**YOUR OBJECTIVE:** Go line by line through the entries below and copy those containing the string "caption".

══════

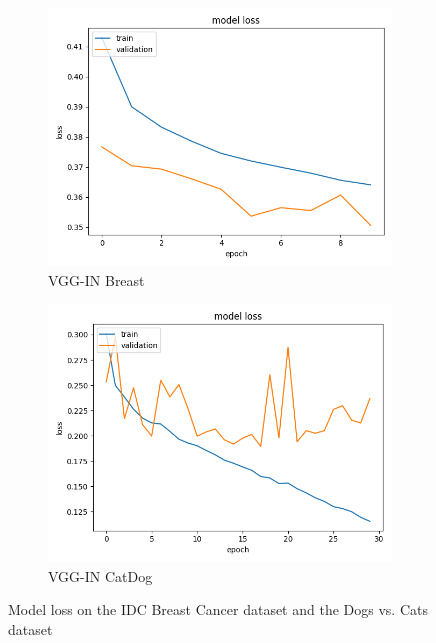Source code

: \begin{figure}[h]
\begin{subfigure}[b]{.45\linewidth}
\includegraphics[width=\linewidth]{Figs/vgg_in_breast_loss.jpg}
\caption{VGG-IN Breast}
\end{subfigure}
\begin{subfigure}[b]{.45\linewidth}
\includegraphics[width=\linewidth]{Figs/vgg_in_catdog_loss.jpg}
\caption{VGG-IN CatDog}
\end{subfigure}

\caption{Model loss on the IDC Breast Cancer dataset and the Dogs vs. Cats dataset}
\label{fig:loss2}
\end{figure}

══════

**SOLVED PROBLEM:**
\caption{VGG-IN Breast}
\caption{VGG-IN CatDog}
\caption{Model loss on the IDC Breast Cancer dataset and the Dogs vs. Cats dataset}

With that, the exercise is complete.